Gravitonic
Andrei Zmievski

31-July-2006
My name is not really Andrei

Ryan Kennedy commented on the presentation I gave at OSCON; specifically, about the transliteration support in PHP 6. I wanted to follow up and explain exactly what it is and, unfortunately, what it is not.

Ryan was excited about the possibilities presented by transliteration, especially as it applies to representing foreign names in reader's native script (think mail readers). This works really well for Japanese names:

echo str_transliterate("やまもと, のぼる""Any""Latin");

And the result is:

yamamoto, noboru

This is sweet, right? We get an approximate spelling of the foreign name and one could even attempt to pronounce it. But does it work for all script pairs?

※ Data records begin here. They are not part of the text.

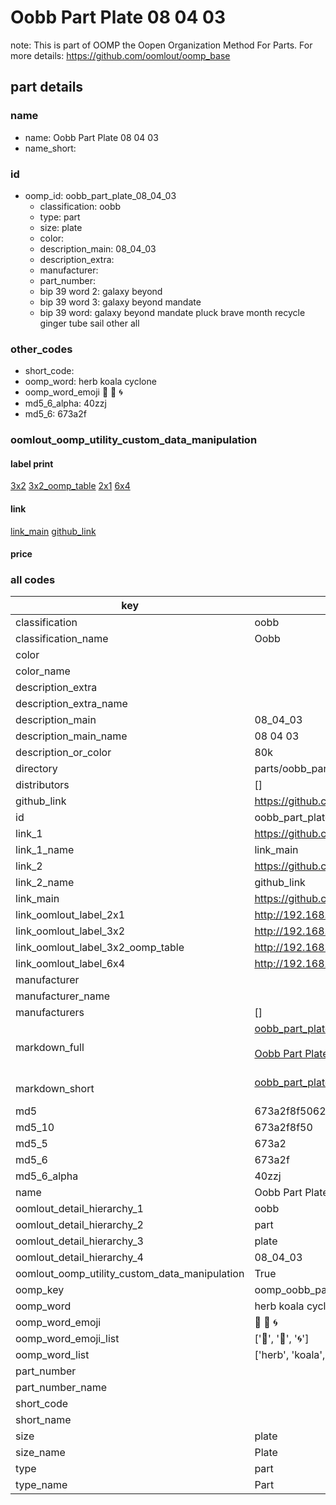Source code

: # Oobb Part Plate 08 04 03  

note: This is part of OOMP the Oopen Organization Method For Parts. For more details: https://github.com/oomlout/oomp_base

##  part details





### name
* name: Oobb Part Plate 08 04 03
* name_short: 
### id
* oomp_id: oobb_part_plate_08_04_03
  * classification: oobb
  * type: part
  * size: plate
  * color: 
  * description_main: 08_04_03
  * description_extra: 
  * manufacturer: 
  * part_number: 
  * bip 39 word 2: galaxy beyond
  * bip 39 word 3: galaxy beyond mandate
  * bip 39 word: galaxy beyond mandate pluck brave month recycle ginger tube sail other all

### other_codes
* short_code: 
* oomp_word: herb koala cyclone
* oomp_word_emoji :herb: :koala: :cyclone:
* md5_6_alpha: 40zzj
* md5_6: 673a2f






### oomlout_oomp_utility_custom_data_manipulation
#### label print
[3x2](http://192.168.1.245:1112/?label=oomp%2040zzj)
[3x2_oomp_table](http://192.168.1.107:1112/?label=oomp%2040zzj)
[2x1](http://192.168.1.242:1112/?label=oomp%2040zzj)
[6x4](http://192.168.1.55:1112/?label=oomp%2040zzj)    

#### link

[link_main](https://github.com/oomlout/oomlout_oomp_current_version_messy/tree/main/parts/oobb_part_plate_08_04_03) [github_link](https://github.com/oomlout/oomlout_oomp_part_src/tree/main/parts/oobb_part_plate_08_04_03)                             

#### price







### all codes 
| key | value |  
| --- | --- |  
| classification | oobb |  
| classification_name | Oobb |  
| color |  |  
| color_name |  |  
| description_extra |  |  
| description_extra_name |  |  
| description_main | 08_04_03 |  
| description_main_name | 08 04 03 |  
| description_or_color | 80k |  
| directory | parts/oobb_part_plate_08_04_03 |  
| distributors | [] |  
| github_link | https://github.com/oomlout/oomlout_oomp_part_src/tree/main/parts/oobb_part_plate_08_04_03 |  
| id | oobb_part_plate_08_04_03 |  
| link_1 | https://github.com/oomlout/oomlout_oomp_current_version_messy/tree/main/parts/oobb_part_plate_08_04_03 |  
| link_1_name | link_main |  
| link_2 | https://github.com/oomlout/oomlout_oomp_part_src/tree/main/parts/oobb_part_plate_08_04_03 |  
| link_2_name | github_link |  
| link_main | https://github.com/oomlout/oomlout_oomp_current_version_messy/tree/main/parts/oobb_part_plate_08_04_03 |  
| link_oomlout_label_2x1 | http://192.168.1.242:1112/?label=oomp%2040zzj |  
| link_oomlout_label_3x2 | http://192.168.1.245:1112/?label=oomp%2040zzj |  
| link_oomlout_label_3x2_oomp_table | http://192.168.1.107:1112/?label=oomp%2040zzj |  
| link_oomlout_label_6x4 | http://192.168.1.55:1112/?label=oomp%2040zzj |  
| manufacturer |  |  
| manufacturer_name |  |  
| manufacturers | [] |  
| markdown_full | [oobb_part_plate_08_04_03](https://github.com/oomlout/oomlout_oomp_current_version_messy/tree/main/parts/oobb_part_plate_08_04_03)<br>[](https://github.com/oomlout/oomlout_oomp_current_version_messy/tree/main/parts/oobb_part_plate_08_04_03)<br>[Oobb Part Plate 08 04 03](https://github.com/oomlout/oomlout_oomp_current_version_messy/tree/main/parts/oobb_part_plate_08_04_03)<br><br> |  
| markdown_short | [oobb_part_plate_08_04_03](https://github.com/oomlout/oomlout_oomp_current_version_messy/tree/main/parts/oobb_part_plate_08_04_03)<br><br> |  
| md5 | 673a2f8f5062167e3d8daa6b0e0572f7 |  
| md5_10 | 673a2f8f50 |  
| md5_5 | 673a2 |  
| md5_6 | 673a2f |  
| md5_6_alpha | 40zzj |  
| name | Oobb Part Plate 08 04 03 |  
| oomlout_detail_hierarchy_1 | oobb |  
| oomlout_detail_hierarchy_2 | part |  
| oomlout_detail_hierarchy_3 | plate |  
| oomlout_detail_hierarchy_4 | 08_04_03 |  
| oomlout_oomp_utility_custom_data_manipulation | True |  
| oomp_key | oomp_oobb_part_plate_08_04_03 |  
| oomp_word | herb koala cyclone |  
| oomp_word_emoji | :herb: :koala: :cyclone: |  
| oomp_word_emoji_list | [':herb:', ':koala:', ':cyclone:'] |  
| oomp_word_list | ['herb', 'koala', 'cyclone'] |  
| part_number |  |  
| part_number_name |  |  
| short_code |  |  
| short_name |  |  
| size | plate |  
| size_name | Plate |  
| type | part |  
| type_name | Part |  
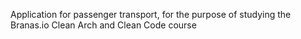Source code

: Application for passenger transport, for the purpose of studying the Branas.io Clean Arch and Clean Code course
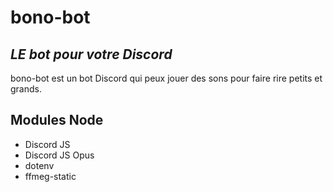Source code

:# bono-bot
## _LE bot pour votre Discord_

bono-bot est un bot Discord qui peux jouer des sons pour faire rire petits et grands.

## Modules Node

- Discord JS
- Discord JS Opus
- dotenv
- ffmeg-static
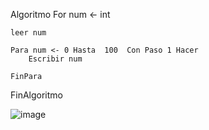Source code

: Algoritmo For
	num <- int
	
	leer num
	
	Para num <- 0 Hasta  100  Con Paso 1 Hacer
		Escribir num
		
	FinPara
	
	
FinAlgoritmo



![image](https://user-images.githubusercontent.com/61428623/196010146-2366f257-bf96-46c8-9ec2-6f8ac5be96a7.png)
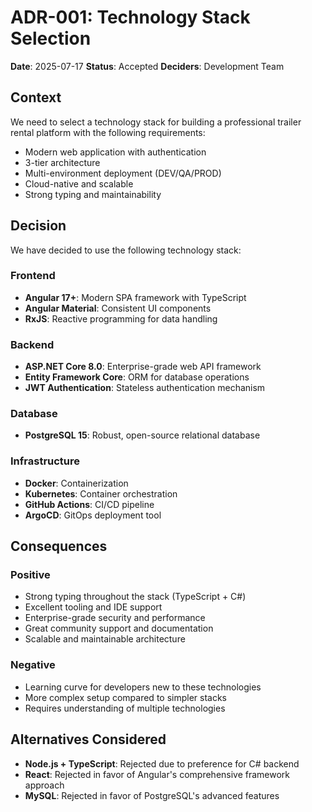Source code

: ﻿# ADR-001: Technology Stack Selection

**Date**: 2025-07-17
**Status**: Accepted
**Deciders**: Development Team

## Context
We need to select a technology stack for building a professional trailer rental platform with the following requirements:
- Modern web application with authentication
- 3-tier architecture
- Multi-environment deployment (DEV/QA/PROD)
- Cloud-native and scalable
- Strong typing and maintainability

## Decision
We have decided to use the following technology stack:

### Frontend
- **Angular 17+**: Modern SPA framework with TypeScript
- **Angular Material**: Consistent UI components
- **RxJS**: Reactive programming for data handling

### Backend  
- **ASP.NET Core 8.0**: Enterprise-grade web API framework
- **Entity Framework Core**: ORM for database operations
- **JWT Authentication**: Stateless authentication mechanism

### Database
- **PostgreSQL 15**: Robust, open-source relational database

### Infrastructure
- **Docker**: Containerization
- **Kubernetes**: Container orchestration
- **GitHub Actions**: CI/CD pipeline
- **ArgoCD**: GitOps deployment tool

## Consequences

### Positive
- Strong typing throughout the stack (TypeScript + C#)
- Excellent tooling and IDE support
- Enterprise-grade security and performance
- Great community support and documentation
- Scalable and maintainable architecture

### Negative  
- Learning curve for developers new to these technologies
- More complex setup compared to simpler stacks
- Requires understanding of multiple technologies

## Alternatives Considered
- **Node.js + TypeScript**: Rejected due to preference for C# backend
- **React**: Rejected in favor of Angular's comprehensive framework approach
- **MySQL**: Rejected in favor of PostgreSQL's advanced features
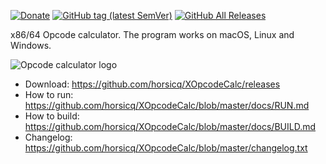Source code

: [![Donate](https://img.shields.io/badge/Donate-PayPal-green.svg)](https://www.paypal.com/cgi-bin/webscr?cmd=_s-xclick&hosted_button_id=NF3FBD3KHMXDN)
[![GitHub tag (latest SemVer)](https://img.shields.io/github/tag/horsicq/XOpcodeCalc.svg)](https://github.com/horsicq/XOpcodeCalc/releases)
[![GitHub All Releases](https://img.shields.io/github/downloads/horsicq/XOpcodeCalc/total.svg)](https://github.com/horsicq/XOpcodeCalc/releases)

x86/64 Opcode calculator. The program works on macOS, Linux and Windows.

![Opcode calculator logo](https://github.com/horsicq/XOpcodeCalc/blob/master/mascots/XOpcodeCalc.png "Mascot")

* Download: https://github.com/horsicq/XOpcodeCalc/releases
* How to run: https://github.com/horsicq/XOpcodeCalc/blob/master/docs/RUN.md
* How to build: https://github.com/horsicq/XOpcodeCalc/blob/master/docs/BUILD.md
* Changelog: https://github.com/horsicq/XOpcodeCalc/blob/master/changelog.txt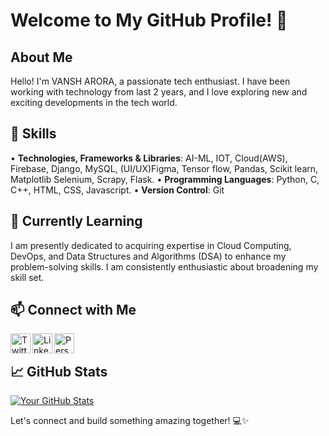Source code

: # Welcome to My GitHub Profile! 👋

## About Me

Hello! I'm VANSH ARORA, a passionate tech enthusiast. I have been working with technology from last 2 years, and I love exploring new and exciting developments in the tech world.

## 🔧 Skills
• **Technologies, Frameworks & Libraries**: AI-ML, IOT, Cloud(AWS), Firebase, Django, MySQL, (UI/UX)Figma,
  Tensor flow, Pandas, Scikit learn, Matplotlib Selenium, Scrapy, Flask.
• **Programming Languages**: Python, C, C++, HTML, CSS, Javascript.
• **Version Control**: Git

## 🌱 Currently Learning

I am presently dedicated to acquiring expertise in Cloud Computing, DevOps, and Data Structures and Algorithms (DSA) to enhance my problem-solving skills. I am consistently enthusiastic about broadening my skill set.

## 📫 Connect with Me

[<img align="left" alt="Twitter" width="32px" src="https://img.icons8.com/color/48/000000/twitter.png" />](https://x.com/arovns?t=sjEqGb7nkGMGCqHUerMtZw&s=09)
[<img align="left" alt="LinkedIn" width="32px" src="https://img.icons8.com/color/48/000000/linkedin.png" />](https://www.linkedin.com/in/vansh-arora-14075a1b4/)
[<img align="left" alt="Personal Website" width="32px" src="https://img.icons8.com/color/48/000000/domain.png" />](https://vns-incognito.github.io/vansh-portfolio/#projects)

<br />

## 📈 GitHub Stats

[![Your GitHub Stats](https://github-readme-stats.vercel.app/api?username=vns-incognito&show_icons=true&theme=radical)](https://github.com/vns-incognito)


Let's connect and build something amazing together! 💻✨
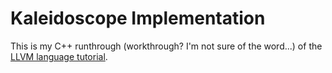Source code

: # Kaleidoscope Implementation
This is my C++ runthrough (workthrough? I'm not sure of the word...) of the [LLVM language tutorial]("http://llvm.org/docs/tutorial/").
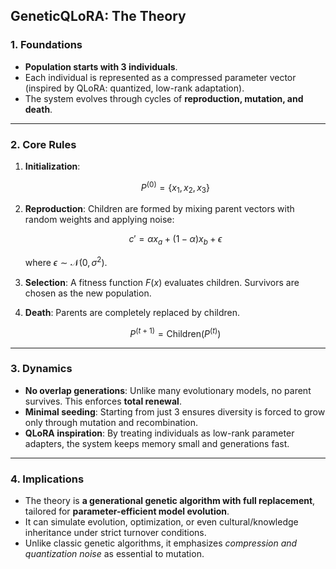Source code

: 
## GeneticQLoRA: The Theory

### 1. Foundations

* **Population starts with 3 individuals**.
* Each individual is represented as a compressed parameter vector (inspired by QLoRA: quantized, low-rank adaptation).
* The system evolves through cycles of **reproduction, mutation, and death**.

---

### 2. Core Rules

1. **Initialization**:

   $$
   P^{(0)} = \{x_1, x_2, x_3\}
   $$

2. **Reproduction**: Children are formed by mixing parent vectors with random weights and applying noise:

   $$
   c' = \alpha x_a + (1-\alpha)x_b + \epsilon
   $$

   where $\epsilon \sim \mathcal{N}(0, \sigma^2)$.

3. **Selection**: A fitness function $F(x)$ evaluates children. Survivors are chosen as the new population.

4. **Death**: Parents are completely replaced by children.

   $$
   P^{(t+1)} = \text{Children}(P^{(t)})
   $$

---

### 3. Dynamics

* **No overlap generations**: Unlike many evolutionary models, no parent survives. This enforces **total renewal**.
* **Minimal seeding**: Starting from just 3 ensures diversity is forced to grow only through mutation and recombination.
* **QLoRA inspiration**: By treating individuals as low-rank parameter adapters, the system keeps memory small and generations fast.

---

### 4. Implications

* The theory is **a generational genetic algorithm with full replacement**, tailored for **parameter-efficient model evolution**.
* It can simulate evolution, optimization, or even cultural/knowledge inheritance under strict turnover conditions.
* Unlike classic genetic algorithms, it emphasizes *compression and quantization noise* as essential to mutation.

echo str_transliterate("Tom Cruise""Latin""Cyrillic");

What do we get for this paragon of fame?

Том Цруисе

Hmm. If I had to reconstruct for you English speakers what that sounds like in Russian, it would be something close to TOM TSRU-EE-SEH. Probably not how he'd like to be known in Russia. What is the problem here?

The problem is that English orthography is defective. There is a disconnect between the orthography (spelling) of English and the phonemes (sounds) of the language. We've all seen this: each English letter may represent more than one sound (c can be [s] or [k]), and each English sound may be written by more than one letter ([f] can be f, or ph, or gh).

This plays havoc with transliteration which is a literal mapping from one system of writing to another. Transliteration is supposed to be lossless and thus, reversible. In order to achieve this the mapping rules must represent each letter (glyph) of the source script as a separate glyph or a unique combination of glyphs in the target script. Transliteration knows nothing about the underlying sounds of the language and works only with the written forms. You can see how this is problematic when you come to a language like English.

What you really want is transcription which maps the sounds of the source language to the script of the target language. This is fairly easy for an efficient language, one where the sounds have one-to-one mapping to glyphs, and becomes progressively more difficult for less efficient languages. With English, the transcription process has to rely on a dictionary providing exact phonetic transcription of pretty much every word.

Still, transliteration works fairly well for a good number of script pairs since it attempts to map the letters of the source script to similar sounding letters in the target one. The results mostly depend on how efficient the source language is (as with Russian->English). Transliteration rules can be customized, and if you're willing to live without the reversibility requirement, one can get fairly accurate representations. The str_transliterate() function in PHP 6 uses default built-in transliteration rules, but there will be a way to provide your own rules towards achieving this goal.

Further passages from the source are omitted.